The spaces had been designed as rooms. I have never quite stopped thinking about what that might look like here.
The most successful outdoor rooms understand this instinctively. They are not open landscapes but contained expanses – spaces defined by walls, planting or architecture – allowing you to be alone without feeling isolated, together without feeling on display.
The architecture of outdoor living
A fire pit is a gathering object. A fireplace however creates a room.
That distinction matters. A fire pit can be decorative, but a fireplace changes the whole logic of the space. It gives the eye somewhere to settle, the body somewhere to orient, and the evening a reason to continue. It is not just warmth; it is structure. It is the outdoor equivalent of a mantelpiece, a point around which atmosphere gathers.
And once you begin to think that way, everything changes.
A surface is somewhere you put things.
A space is somewhere you feel something.

The properties I work with – Georgian townhouses in Bath, farmhouses in Somerset, barn conversions on the edge of the Cotswolds – often have outdoor areas that are under-designed relative to the care given to the interior. The pattern repeats itself in different forms.
A walled courtyard garden receiving the same afternoon light as the drawing room it opens from, yet never treated as its continuation. A stone terrace beyond the kitchen looking across fields, holding a weathered teak table and little else.
These are not minor oversights. They are entire rooms that do not yet exist.
What makes an outdoor space a room is not shelter, though shelter helps – a pergola catching the light, a wall holding warmth, a canopy of branches softening the sky. It is not even furniture, though furniture matters.
It is the presence of something that anchors the space – a focal point with enough weight to say: this place has been considered.
A limestone fireplace.
A substantial lighting moment.
A built-in seat that follows the curve of a wall.
The kind of detail that makes you understand immediately that someone has thought carefully about how this space will feel at seven in the evening in October, not just at noon in July.
Add seating designed for lingering rather than perching. A rug that defines the room’s boundary the way a rug does inside. Lighting placed deliberately rather than strung. Planting that becomes fragrant in the evening – roses, herbs, nepeta, brushed lightly as you pass. The Cotswold stone walls already holding the warmth of the day long after the sun has moved.
Even the practical obstacles have largely disappeared now. Textiles designed for outdoor performance mean upholstery and rugs can live comfortably outside.
A real outdoor room also acknowledges the seasons.
Fire for cool evenings.
Soft light as the days shorten.
Blankets close at hand when the temperature drops.
Planting that releases its scent at dusk.
Suddenly the space begins to behave like a room. And the room gets used.
In many ways, the idea is not entirely new. Historic houses often had their own versions of outdoor rooms – orangeries, loggias, winter gardens – spaces designed to sit between house and landscape. Later, conservatories attempted something similar, bringing light and garden closer to the house, even if the architecture was not always successful.

What feels different now is that we have the opportunity to design these threshold spaces more deliberately.

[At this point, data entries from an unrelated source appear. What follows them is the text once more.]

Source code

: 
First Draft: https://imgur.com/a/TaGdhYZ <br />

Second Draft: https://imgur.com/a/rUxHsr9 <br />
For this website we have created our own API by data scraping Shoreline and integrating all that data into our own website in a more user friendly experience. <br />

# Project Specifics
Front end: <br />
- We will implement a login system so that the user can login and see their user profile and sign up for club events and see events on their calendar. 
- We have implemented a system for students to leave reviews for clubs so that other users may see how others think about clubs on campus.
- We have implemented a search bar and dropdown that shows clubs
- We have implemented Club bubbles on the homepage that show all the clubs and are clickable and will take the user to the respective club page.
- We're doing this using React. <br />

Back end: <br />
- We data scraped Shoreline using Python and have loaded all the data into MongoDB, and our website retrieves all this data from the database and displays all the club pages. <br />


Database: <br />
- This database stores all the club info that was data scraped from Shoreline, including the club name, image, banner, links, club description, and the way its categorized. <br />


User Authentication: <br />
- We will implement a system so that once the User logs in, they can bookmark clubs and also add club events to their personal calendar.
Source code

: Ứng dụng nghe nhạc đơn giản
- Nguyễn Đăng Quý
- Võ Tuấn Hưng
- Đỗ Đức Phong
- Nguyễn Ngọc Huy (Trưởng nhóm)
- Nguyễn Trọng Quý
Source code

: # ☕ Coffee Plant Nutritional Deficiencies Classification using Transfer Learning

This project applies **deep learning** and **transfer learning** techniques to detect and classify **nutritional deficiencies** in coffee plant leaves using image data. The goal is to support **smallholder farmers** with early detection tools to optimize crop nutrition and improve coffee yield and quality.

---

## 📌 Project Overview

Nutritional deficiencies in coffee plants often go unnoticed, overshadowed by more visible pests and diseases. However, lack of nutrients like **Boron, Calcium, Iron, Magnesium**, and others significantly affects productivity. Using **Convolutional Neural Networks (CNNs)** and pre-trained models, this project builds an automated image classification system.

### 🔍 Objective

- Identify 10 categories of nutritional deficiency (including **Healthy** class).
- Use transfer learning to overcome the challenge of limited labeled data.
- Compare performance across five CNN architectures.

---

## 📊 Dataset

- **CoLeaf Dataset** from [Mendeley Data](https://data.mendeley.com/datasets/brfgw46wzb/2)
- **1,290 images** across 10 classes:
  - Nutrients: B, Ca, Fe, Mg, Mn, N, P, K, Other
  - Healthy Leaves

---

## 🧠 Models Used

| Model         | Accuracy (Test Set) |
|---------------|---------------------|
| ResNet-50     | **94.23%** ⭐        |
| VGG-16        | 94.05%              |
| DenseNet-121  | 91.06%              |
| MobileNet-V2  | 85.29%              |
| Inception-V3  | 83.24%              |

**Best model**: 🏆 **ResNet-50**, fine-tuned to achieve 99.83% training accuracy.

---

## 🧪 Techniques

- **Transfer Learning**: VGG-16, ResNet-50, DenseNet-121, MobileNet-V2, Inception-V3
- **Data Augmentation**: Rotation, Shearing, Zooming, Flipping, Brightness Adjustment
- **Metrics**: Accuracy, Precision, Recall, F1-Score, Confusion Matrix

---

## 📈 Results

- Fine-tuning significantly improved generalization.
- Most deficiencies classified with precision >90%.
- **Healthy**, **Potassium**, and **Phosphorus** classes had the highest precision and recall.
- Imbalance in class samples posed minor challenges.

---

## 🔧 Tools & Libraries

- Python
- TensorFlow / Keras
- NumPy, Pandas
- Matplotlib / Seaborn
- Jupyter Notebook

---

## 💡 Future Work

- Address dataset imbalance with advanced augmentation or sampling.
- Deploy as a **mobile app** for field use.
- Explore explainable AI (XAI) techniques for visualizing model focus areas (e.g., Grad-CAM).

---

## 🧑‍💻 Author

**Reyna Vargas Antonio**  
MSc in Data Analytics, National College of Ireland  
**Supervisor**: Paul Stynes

The most successful outdoor rooms begin exactly there – at the threshold. The moment when the interior releases you into the garden but still holds you within its atmosphere. A change in level. A pair of doors opening onto stone. Branches forming a gentle ceiling above the terrace. Curtains stirring softly in the evening air.
This is what I mean by The Fifth Room.
Not garden design or outdoor furniture styling.
The application of the same atmospheric intelligence we bring to interiors – sequence, sensory layering, proportion, the feeling a space produces in the body – to the space just beyond the threshold.
Because the boundary between inside and outside is not fixed. It is simply a threshold. And thresholds after all, are meant to be crossed.